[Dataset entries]

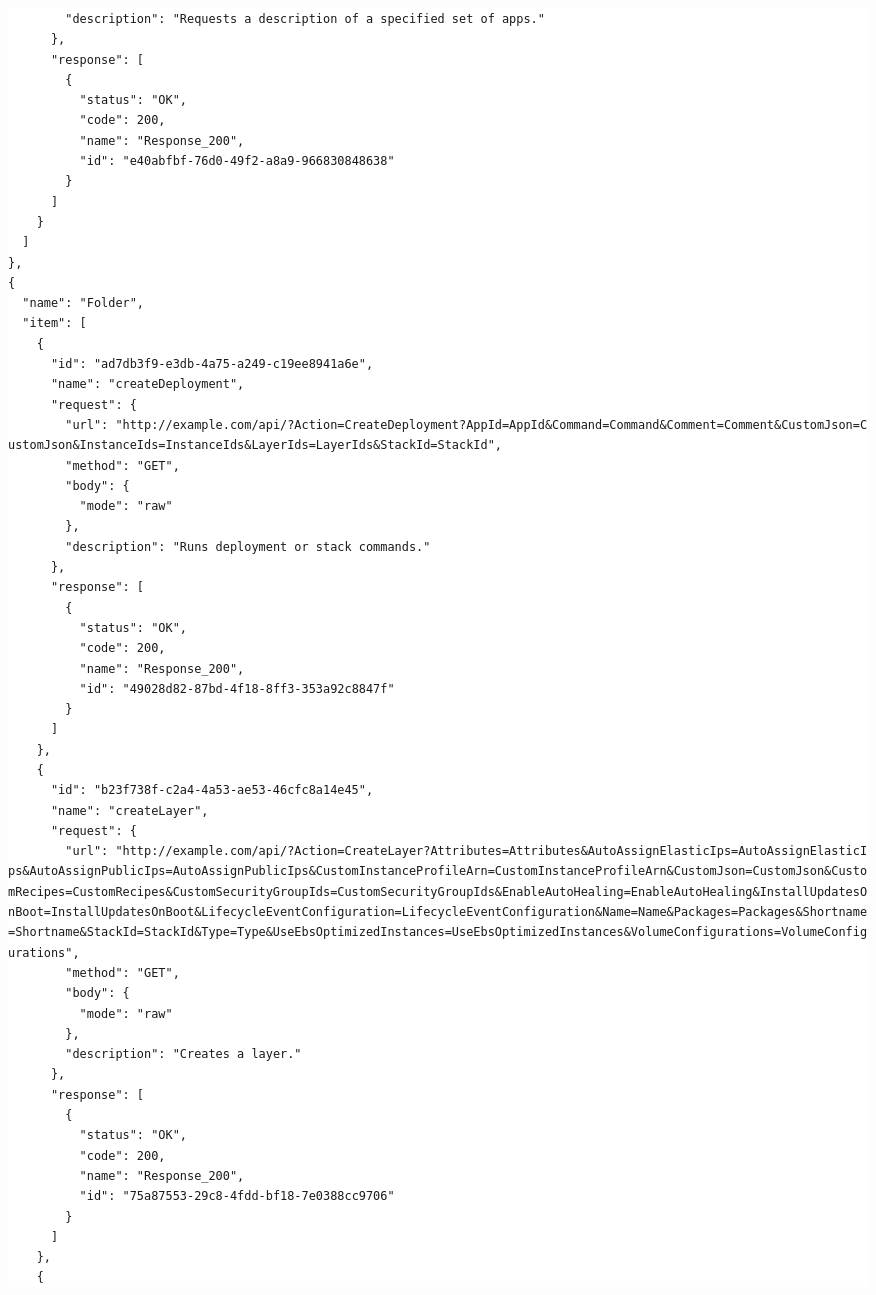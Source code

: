             "description": "Requests a description of a specified set of apps."
          },
          "response": [
            {
              "status": "OK",
              "code": 200,
              "name": "Response_200",
              "id": "e40abfbf-76d0-49f2-a8a9-966830848638"
            }
          ]
        }
      ]
    },
    {
      "name": "Folder",
      "item": [
        {
          "id": "ad7db3f9-e3db-4a75-a249-c19ee8941a6e",
          "name": "createDeployment",
          "request": {
            "url": "http://example.com/api/?Action=CreateDeployment?AppId=AppId&Command=Command&Comment=Comment&CustomJson=CustomJson&InstanceIds=InstanceIds&LayerIds=LayerIds&StackId=StackId",
            "method": "GET",
            "body": {
              "mode": "raw"
            },
            "description": "Runs deployment or stack commands."
          },
          "response": [
            {
              "status": "OK",
              "code": 200,
              "name": "Response_200",
              "id": "49028d82-87bd-4f18-8ff3-353a92c8847f"
            }
          ]
        },
        {
          "id": "b23f738f-c2a4-4a53-ae53-46cfc8a14e45",
          "name": "createLayer",
          "request": {
            "url": "http://example.com/api/?Action=CreateLayer?Attributes=Attributes&AutoAssignElasticIps=AutoAssignElasticIps&AutoAssignPublicIps=AutoAssignPublicIps&CustomInstanceProfileArn=CustomInstanceProfileArn&CustomJson=CustomJson&CustomRecipes=CustomRecipes&CustomSecurityGroupIds=CustomSecurityGroupIds&EnableAutoHealing=EnableAutoHealing&InstallUpdatesOnBoot=InstallUpdatesOnBoot&LifecycleEventConfiguration=LifecycleEventConfiguration&Name=Name&Packages=Packages&Shortname=Shortname&StackId=StackId&Type=Type&UseEbsOptimizedInstances=UseEbsOptimizedInstances&VolumeConfigurations=VolumeConfigurations",
            "method": "GET",
            "body": {
              "mode": "raw"
            },
            "description": "Creates a layer."
          },
          "response": [
            {
              "status": "OK",
              "code": 200,
              "name": "Response_200",
              "id": "75a87553-29c8-4fdd-bf18-7e0388cc9706"
            }
          ]
        },
        {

YOUR INSTRUCTIONS: Read the entries above, then pull out the lines that include "StackId".

RESULT FOR THIS TASK:
            "url": "http://example.com/api/?Action=CreateDeployment?AppId=AppId&Command=Command&Comment=Comment&CustomJson=CustomJson&InstanceIds=InstanceIds&LayerIds=LayerIds&StackId=StackId",
            "url": "http://example.com/api/?Action=CreateLayer?Attributes=Attributes&AutoAssignElasticIps=AutoAssignElasticIps&AutoAssignPublicIps=AutoAssignPublicIps&CustomInstanceProfileArn=CustomInstanceProfileArn&CustomJson=CustomJson&CustomRecipes=CustomRecipes&CustomSecurityGroupIds=CustomSecurityGroupIds&EnableAutoHealing=EnableAutoHealing&InstallUpdatesOnBoot=InstallUpdatesOnBoot&LifecycleEventConfiguration=LifecycleEventConfiguration&Name=Name&Packages=Packages&Shortname=Shortname&StackId=StackId&Type=Type&UseEbsOptimizedInstances=UseEbsOptimizedInstances&VolumeConfigurations=VolumeConfigurations",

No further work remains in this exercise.